THE MYSTERY BOY
On the scooter in the rain, Shirt turned inside out to protect the patches, You circle still in the heavy patter, The downpour on the supermarket parking lot Where headlights turn round, over tracks of wheels Running.
Bored with the food drive, With soliciting from shoppers not there, You left the other Scouts Only to orbit back to us as wet as a wet dog. I’ve watched you bully, Bumping bike tires with boys in your way, Grabbing a cap off another’s head, Wrestling when you knew you could win.
Only in a room with all of us there, With each boy, one after another, In rows at the tables, Confessing, Did we find anything at all.
We had to keep calling you back At the last campground, For you had found another, A similar soul, across the way, Who snarled and snapped In play.
So the story was told, Of a boy bullied, who stole money To pass it out at school, Who stole again And dreamed of what he might buy. And the older ones hazed you, Sent you across the camp for a smoke shifter, Till I intervened, And all the grabbed and jabbed younger boys Spent an hour searching in the dark Before finding you asleep in their tent,
You were not unloved, In the room where parents cry out, Though we would be quick to deny That it might happen to us.
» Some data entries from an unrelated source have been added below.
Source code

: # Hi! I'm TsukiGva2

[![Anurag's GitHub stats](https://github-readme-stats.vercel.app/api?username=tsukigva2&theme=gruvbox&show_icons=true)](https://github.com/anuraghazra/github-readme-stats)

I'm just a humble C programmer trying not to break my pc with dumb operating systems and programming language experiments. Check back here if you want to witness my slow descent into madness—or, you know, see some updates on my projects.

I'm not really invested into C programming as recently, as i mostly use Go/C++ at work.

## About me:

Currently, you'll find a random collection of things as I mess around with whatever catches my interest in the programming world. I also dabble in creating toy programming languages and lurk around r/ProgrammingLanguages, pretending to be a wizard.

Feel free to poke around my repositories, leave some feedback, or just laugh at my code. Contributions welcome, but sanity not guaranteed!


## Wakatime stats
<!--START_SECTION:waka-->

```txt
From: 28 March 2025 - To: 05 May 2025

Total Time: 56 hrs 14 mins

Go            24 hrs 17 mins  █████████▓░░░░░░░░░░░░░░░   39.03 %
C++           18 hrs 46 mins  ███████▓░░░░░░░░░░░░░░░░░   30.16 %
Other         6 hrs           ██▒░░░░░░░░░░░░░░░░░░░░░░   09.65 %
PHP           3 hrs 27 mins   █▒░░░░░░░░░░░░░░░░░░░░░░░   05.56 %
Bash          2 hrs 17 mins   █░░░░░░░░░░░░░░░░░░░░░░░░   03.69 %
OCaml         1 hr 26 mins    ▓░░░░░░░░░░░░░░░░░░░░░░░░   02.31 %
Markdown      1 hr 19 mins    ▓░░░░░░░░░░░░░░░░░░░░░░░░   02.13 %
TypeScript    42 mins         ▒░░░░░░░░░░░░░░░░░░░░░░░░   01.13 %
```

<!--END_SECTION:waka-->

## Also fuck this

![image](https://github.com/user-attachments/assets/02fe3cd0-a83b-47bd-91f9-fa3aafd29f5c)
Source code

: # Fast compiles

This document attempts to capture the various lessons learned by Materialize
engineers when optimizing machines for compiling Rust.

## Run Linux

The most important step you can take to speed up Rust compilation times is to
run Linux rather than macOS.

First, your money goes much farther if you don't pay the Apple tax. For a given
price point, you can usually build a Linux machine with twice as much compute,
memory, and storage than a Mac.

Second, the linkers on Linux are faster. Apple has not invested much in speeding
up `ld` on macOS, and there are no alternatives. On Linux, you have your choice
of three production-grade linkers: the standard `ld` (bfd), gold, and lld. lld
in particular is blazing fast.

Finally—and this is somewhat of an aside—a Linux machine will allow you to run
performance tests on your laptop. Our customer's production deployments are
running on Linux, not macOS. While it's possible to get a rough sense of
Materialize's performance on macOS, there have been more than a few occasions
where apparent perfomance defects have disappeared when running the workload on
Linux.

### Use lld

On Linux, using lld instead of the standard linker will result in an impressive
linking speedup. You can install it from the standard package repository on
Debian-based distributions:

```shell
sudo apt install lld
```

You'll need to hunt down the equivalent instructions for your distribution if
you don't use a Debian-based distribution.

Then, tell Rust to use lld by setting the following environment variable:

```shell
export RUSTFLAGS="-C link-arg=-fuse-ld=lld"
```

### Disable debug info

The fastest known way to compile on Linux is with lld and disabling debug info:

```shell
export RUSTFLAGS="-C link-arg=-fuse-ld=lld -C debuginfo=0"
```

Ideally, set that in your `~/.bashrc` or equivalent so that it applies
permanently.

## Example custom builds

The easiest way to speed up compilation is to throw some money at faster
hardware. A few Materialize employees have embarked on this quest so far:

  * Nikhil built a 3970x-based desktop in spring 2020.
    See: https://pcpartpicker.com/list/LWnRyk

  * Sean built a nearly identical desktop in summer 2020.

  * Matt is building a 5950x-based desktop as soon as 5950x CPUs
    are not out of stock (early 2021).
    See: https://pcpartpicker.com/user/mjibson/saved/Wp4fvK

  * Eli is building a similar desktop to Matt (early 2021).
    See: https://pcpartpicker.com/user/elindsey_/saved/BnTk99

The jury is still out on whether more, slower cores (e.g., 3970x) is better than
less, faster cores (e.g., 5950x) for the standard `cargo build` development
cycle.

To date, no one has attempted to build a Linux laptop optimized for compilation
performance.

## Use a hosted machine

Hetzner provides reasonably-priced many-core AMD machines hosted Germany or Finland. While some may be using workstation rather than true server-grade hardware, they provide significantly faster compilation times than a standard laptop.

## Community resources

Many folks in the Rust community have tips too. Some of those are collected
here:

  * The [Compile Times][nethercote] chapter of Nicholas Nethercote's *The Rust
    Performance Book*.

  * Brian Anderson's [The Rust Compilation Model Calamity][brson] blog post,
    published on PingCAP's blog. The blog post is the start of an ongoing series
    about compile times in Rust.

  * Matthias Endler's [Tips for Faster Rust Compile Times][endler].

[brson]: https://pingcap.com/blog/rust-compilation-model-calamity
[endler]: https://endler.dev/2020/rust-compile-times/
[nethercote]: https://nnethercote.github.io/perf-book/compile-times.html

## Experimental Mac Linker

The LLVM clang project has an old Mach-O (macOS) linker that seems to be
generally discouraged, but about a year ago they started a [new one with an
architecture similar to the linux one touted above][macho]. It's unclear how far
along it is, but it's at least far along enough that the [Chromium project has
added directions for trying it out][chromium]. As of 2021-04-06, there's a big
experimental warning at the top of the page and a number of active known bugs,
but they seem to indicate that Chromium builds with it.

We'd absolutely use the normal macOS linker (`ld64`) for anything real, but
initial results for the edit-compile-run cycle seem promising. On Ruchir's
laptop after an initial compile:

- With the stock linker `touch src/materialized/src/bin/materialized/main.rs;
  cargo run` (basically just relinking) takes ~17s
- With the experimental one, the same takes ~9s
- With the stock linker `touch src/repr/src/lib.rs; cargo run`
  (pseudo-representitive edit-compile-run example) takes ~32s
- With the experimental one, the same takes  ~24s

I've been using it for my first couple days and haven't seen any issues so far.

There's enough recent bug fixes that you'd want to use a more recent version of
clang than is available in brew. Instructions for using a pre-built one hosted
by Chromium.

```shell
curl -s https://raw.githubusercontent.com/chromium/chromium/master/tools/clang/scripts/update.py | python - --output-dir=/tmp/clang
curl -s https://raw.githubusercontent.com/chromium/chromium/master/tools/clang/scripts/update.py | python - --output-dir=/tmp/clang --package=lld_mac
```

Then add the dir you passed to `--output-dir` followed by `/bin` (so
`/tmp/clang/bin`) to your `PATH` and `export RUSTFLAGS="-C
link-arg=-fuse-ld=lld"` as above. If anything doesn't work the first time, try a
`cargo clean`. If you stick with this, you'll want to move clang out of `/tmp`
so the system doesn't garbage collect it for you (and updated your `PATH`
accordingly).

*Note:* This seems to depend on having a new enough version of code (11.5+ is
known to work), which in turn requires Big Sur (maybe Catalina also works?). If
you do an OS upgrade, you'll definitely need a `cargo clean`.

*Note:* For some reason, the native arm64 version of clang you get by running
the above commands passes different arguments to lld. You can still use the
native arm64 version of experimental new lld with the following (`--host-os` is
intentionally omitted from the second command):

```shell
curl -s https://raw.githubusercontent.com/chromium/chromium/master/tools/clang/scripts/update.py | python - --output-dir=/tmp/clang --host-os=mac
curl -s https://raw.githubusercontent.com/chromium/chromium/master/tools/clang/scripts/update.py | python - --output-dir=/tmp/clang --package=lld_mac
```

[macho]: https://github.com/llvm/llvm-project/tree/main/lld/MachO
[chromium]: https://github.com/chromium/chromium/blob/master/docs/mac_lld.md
It was wrapped in a towel, Someone said, Held beneath a pillow, The father gone to the graveyard shift, The mother fast asleep, They didn’t find you until morning, Tucked in your wet bed.
This is a felon, Some mother scolded, Allowing access, To guns and bullets, He was only a boy.
He was known to grin, The way boys grin when they forget themselves, His glasses slipping down his nose, When he realized my offer to tie his shoes, Meant I was going to tie his feet together. And he sidled away, smarter than I.